Brett Hundley and the running backs had a great day against ASU, the defensive line looked good as well, and special teams somehow did not get a failing grade...

Quarterback: A-

Any great quarterback has a few defining moments. Brett Hundley started his career with a 72 yard rushing touchdown, so that has to count as one. Saturday's game winning drive, against a good defense with 1:33 on the clock, has to count as another. Something we've talked about quite a bit this year is Hundley's poise, and it was on full display through the entirety of that final drive. On the first pass to Steven Manfro, he moved back and forth in the pocket, using his offensive line perfectly, to allow Manfro time to get open near the sideline. Later, he did much the same thing on his pass to Joseph Fauria, which stopped the clock at 19 seconds. On every play, he looked perfectly composed, and had the proper amount of urgency. So many times in those situations, with even older quarterbacks, you'll find they either move too fast, trying to score as quickly as possible, or too slow, trying to look calm and collected. Hundley (along with a big assist from Mora) managed the clock perfectly.

Just talking about that last series shouldn't detract from the rest of the game Hundley had. Considering the environment, the defense he was facing, and relative importance of the game, this might have been one of his best performances of the season. He hit his swing passes well, the two wheel routes to Damien Thigpen were things of beauty, and did a good job making plays with his legs, as once again he had to scramble frequently.

If we have one gripe at this point, it's that he still hasn't shown a propensity for knowing when to throw the ball away. There was one play where he scrambled beautifully, buying time for receivers to get open (who never did) and then ran out of bounds for a three yard loss. Like Mora said after the game, it's one piece that he hasn't quite mastered yet.

Running Backs: A+

After being banged up in the last couple of games before the bye, Johnathan Franklin looked very fresh on Saturday. What you might not have realized on Saturday, considering how easily Franklin was able to beat the Sun Devils to the edge, is that Arizona State actually has a very fast defense; they're undersized at almost every position, in fact, to maximize speed. The stiff arm he has added to his arsenal this year is extremely impressive, not just because it's been very effective, but because it shows impressive confidence in his ability not to fumble. He now has over 1000 yards rushing on the year, with four regular season and potentially two postseason games left to play.

It's so bizarre, because after you're done watching the game, you might say "Franklin should have gotten the ball more" and yet he got 26 carries. Given how fresh he was in the 4th quarter, though, you have to like how the coaching staff managed his carries.
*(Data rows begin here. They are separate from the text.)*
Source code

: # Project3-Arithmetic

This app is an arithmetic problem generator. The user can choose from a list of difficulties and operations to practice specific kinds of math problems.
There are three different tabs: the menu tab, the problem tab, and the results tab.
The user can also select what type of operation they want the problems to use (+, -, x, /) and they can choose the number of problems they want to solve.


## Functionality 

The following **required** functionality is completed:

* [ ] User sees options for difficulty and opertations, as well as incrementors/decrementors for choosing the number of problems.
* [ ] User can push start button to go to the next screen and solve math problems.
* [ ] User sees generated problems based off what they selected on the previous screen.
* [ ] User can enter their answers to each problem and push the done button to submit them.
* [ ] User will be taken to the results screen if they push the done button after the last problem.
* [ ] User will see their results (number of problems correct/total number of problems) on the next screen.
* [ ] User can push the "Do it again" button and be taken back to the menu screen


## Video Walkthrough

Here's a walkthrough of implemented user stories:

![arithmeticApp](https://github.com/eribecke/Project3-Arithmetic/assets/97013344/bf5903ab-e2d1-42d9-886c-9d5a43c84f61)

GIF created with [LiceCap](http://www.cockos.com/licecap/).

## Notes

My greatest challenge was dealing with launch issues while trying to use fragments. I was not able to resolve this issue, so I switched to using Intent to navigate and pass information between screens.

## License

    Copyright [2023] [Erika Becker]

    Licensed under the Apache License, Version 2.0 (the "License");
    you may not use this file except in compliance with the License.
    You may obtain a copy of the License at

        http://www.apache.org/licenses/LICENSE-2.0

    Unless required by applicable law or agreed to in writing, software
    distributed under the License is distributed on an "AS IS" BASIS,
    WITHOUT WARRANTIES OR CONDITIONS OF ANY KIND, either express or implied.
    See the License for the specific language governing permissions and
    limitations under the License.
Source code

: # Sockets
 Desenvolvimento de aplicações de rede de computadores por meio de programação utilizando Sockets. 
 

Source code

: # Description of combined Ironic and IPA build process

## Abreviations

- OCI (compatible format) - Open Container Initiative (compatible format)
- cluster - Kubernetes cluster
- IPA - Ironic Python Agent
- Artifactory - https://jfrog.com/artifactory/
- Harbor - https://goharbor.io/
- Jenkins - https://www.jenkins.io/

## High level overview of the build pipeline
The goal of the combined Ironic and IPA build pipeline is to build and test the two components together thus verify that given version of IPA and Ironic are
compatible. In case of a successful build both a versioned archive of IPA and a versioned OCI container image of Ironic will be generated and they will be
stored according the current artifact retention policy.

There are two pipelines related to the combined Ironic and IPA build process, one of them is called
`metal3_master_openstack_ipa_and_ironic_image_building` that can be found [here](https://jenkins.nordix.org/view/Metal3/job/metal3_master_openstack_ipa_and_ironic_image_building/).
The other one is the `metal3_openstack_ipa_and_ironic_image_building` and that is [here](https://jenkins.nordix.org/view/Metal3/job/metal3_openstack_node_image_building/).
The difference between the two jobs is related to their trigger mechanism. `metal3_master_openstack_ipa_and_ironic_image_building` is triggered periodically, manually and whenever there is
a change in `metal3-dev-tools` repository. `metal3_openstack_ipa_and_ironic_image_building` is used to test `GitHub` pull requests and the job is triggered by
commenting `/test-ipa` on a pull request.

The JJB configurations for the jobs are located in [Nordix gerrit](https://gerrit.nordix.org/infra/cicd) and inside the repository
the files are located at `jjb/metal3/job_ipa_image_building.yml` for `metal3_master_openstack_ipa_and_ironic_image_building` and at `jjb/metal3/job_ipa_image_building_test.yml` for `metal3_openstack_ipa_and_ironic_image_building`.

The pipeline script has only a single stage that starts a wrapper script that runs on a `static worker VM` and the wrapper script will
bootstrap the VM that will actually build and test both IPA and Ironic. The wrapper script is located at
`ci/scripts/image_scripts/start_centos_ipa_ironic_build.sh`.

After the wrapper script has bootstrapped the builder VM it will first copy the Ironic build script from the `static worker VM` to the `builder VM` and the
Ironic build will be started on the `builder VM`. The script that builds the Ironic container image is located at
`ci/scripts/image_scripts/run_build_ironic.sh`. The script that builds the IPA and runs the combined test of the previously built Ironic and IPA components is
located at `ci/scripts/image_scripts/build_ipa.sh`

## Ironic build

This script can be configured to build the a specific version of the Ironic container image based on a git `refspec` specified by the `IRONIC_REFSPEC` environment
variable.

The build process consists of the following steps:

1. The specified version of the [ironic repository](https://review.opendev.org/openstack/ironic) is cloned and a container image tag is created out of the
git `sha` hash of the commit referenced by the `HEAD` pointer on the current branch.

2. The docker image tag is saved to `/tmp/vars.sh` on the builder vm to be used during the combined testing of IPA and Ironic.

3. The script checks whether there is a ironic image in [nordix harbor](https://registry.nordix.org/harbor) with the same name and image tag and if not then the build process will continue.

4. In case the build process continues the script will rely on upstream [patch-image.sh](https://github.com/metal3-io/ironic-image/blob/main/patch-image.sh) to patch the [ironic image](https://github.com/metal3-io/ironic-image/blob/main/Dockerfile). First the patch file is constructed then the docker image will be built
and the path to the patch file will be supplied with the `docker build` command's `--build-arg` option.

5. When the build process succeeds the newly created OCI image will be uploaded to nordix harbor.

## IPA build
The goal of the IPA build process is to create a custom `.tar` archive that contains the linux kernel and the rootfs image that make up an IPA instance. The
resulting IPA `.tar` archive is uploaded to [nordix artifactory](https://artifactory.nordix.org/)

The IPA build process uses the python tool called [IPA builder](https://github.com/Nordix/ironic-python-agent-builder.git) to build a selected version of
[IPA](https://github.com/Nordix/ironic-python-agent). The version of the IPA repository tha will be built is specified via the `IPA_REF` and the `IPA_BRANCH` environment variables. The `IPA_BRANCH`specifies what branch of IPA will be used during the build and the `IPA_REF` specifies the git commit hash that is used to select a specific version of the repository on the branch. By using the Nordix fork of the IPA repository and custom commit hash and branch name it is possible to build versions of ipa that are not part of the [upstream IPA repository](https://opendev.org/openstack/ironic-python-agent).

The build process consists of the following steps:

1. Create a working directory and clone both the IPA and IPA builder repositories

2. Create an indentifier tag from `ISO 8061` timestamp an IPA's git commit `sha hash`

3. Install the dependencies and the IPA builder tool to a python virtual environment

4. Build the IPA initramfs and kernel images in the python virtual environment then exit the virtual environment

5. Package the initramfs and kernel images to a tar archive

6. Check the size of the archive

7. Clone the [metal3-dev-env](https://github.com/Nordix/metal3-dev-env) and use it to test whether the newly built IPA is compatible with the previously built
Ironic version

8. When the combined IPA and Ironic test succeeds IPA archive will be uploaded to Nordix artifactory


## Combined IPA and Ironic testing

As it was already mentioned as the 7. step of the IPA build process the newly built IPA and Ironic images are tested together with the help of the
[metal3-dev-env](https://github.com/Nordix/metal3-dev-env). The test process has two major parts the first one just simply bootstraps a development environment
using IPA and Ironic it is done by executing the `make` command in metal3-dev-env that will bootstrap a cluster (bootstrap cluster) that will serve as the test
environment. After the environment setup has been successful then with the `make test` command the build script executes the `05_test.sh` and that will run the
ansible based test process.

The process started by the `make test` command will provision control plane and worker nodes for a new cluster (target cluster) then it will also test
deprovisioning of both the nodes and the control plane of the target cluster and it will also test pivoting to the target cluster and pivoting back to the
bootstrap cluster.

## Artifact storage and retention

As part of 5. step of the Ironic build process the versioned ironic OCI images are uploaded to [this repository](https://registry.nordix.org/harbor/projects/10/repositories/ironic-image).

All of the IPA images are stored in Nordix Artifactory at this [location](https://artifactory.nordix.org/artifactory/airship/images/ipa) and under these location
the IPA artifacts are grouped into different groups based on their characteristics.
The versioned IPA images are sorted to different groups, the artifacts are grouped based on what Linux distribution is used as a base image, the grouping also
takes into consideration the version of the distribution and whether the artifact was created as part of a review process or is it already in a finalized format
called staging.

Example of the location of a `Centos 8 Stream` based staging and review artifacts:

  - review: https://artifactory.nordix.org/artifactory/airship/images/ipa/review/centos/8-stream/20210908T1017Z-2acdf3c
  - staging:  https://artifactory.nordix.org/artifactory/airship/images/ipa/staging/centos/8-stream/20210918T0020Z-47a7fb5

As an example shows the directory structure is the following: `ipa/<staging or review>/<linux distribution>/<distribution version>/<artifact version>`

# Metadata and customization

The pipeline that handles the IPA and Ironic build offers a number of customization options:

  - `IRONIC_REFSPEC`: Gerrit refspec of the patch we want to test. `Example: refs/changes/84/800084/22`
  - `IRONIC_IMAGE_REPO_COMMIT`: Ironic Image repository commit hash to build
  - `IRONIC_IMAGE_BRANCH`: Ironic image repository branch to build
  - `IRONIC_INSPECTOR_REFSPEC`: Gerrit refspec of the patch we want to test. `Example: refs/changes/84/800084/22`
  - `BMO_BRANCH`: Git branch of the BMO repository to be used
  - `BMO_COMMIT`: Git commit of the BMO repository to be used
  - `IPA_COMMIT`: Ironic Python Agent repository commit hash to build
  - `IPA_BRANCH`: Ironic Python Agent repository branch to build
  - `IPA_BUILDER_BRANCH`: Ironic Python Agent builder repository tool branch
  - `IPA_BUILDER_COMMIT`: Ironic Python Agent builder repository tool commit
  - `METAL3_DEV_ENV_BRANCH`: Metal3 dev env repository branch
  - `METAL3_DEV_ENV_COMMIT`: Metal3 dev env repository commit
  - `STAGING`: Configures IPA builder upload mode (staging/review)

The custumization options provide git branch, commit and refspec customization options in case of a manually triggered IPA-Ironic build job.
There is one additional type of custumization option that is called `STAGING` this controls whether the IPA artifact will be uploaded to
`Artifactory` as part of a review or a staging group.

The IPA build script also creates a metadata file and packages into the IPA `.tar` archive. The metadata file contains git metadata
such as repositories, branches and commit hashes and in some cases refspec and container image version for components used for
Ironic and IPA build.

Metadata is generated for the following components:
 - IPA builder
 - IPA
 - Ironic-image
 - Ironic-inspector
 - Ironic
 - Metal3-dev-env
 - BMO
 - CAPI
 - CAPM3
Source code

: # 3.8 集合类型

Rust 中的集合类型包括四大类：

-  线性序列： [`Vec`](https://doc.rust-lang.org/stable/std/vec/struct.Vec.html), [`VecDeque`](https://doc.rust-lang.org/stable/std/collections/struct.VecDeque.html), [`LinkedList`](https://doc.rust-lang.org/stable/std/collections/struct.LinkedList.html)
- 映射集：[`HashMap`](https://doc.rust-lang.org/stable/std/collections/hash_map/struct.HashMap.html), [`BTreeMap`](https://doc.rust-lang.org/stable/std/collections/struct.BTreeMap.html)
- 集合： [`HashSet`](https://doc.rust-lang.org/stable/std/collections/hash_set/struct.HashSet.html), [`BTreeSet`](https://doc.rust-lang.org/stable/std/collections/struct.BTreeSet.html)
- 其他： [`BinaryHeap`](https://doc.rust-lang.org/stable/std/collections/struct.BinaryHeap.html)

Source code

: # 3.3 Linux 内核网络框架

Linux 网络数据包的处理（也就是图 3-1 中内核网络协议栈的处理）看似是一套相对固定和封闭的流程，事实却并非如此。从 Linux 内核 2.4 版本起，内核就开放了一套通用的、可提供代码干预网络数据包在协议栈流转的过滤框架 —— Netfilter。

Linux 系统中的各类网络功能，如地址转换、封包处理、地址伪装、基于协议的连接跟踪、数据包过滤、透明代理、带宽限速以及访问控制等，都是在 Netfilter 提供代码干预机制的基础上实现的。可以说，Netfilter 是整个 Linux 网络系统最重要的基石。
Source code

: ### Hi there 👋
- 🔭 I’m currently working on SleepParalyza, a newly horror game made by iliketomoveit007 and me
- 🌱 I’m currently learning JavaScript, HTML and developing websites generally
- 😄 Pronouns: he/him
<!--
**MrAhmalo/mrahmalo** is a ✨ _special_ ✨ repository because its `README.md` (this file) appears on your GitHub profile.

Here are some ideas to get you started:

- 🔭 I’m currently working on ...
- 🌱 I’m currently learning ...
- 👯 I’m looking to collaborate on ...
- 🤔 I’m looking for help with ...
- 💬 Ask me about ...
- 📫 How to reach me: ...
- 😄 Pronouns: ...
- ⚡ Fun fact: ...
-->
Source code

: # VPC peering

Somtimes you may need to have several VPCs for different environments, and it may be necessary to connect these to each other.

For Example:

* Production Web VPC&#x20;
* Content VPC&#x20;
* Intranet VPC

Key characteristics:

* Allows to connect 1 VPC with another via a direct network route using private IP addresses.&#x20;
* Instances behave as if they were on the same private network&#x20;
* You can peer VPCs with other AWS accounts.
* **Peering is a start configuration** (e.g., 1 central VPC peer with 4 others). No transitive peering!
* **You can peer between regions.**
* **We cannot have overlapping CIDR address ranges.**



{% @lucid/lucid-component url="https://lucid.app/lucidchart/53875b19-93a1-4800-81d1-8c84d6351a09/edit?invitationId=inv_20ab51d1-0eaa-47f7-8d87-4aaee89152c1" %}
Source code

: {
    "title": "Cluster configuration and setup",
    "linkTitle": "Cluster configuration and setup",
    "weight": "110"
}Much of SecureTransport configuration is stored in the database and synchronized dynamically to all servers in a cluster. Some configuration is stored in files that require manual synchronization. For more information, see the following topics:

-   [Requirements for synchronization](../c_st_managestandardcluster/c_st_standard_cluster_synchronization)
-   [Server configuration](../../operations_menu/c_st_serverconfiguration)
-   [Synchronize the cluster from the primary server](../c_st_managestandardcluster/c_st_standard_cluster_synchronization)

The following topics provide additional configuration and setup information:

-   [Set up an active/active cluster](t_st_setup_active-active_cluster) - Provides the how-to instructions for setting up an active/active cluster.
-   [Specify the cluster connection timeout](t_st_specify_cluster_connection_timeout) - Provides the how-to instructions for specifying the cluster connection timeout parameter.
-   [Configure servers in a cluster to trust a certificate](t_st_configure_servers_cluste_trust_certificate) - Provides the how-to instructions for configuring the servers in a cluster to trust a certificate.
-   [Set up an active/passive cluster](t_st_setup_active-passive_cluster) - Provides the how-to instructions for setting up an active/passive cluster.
After a quiet few weeks, Damien Thigpen broke out in the passing game on Saturday, catching two wheel routes out of the back field for touchdowns. The wheel route has been open frequently this season, but Hundley hasn't hit it or seen it enough. Teams are going to have to scheme much more effectively against that when Thigpen is in the game now, because a middle linebacker has no chance of covering Thigpen down field.

Jordon James got the bulk of the backup carries for Franklin, and was instrumental on the beginning of the 98 yard drive for the second touchdown, carrying the ball to the five yard to give Hundley some breathing room, and then catching a swing pass for a nice 15 yard gain down the sideline. Obviously, his running style still needs work, as he still tends to dance behind the line of scrimmage instead of hitting the hole, but, like Thigpen, he can be a weapon in the passing game out of the back field.

All three of the running backs generally did a good job in pass protection, although Thigpen did have a bad matchup with a defensive end at one point that led to Hundley scrambling across the field.

Receivers: C+

At this point, you almost have to cut the number of plays Jerry Johnson is playing. Simply put, he's not giving a great effort from play to play, and it shows even—heck, especially—on the plays where he's not featured. Sure, on the flea flicker he gave up on the ball, and on the second pass play of the game he stopped running almost as soon as the overthrown ball left Hundley's hand, but the one that really stood out was where Hundley scrambled out of bounds for a three yard loss. Hundley tried to keep the play alive for about five seconds, and during that time, Johnson basically stood right next to his man and made only the most half-hearted effort to get open. He's made very little impact this year, which is perplexing considering how good he looked through the spring and fall in practice. In any case, with the emergence of some younger talent (Jordan Payton and Devin Fuller) and the return of Darius Bell as soon as next week, it could be a good idea to start lessening Johnson's load.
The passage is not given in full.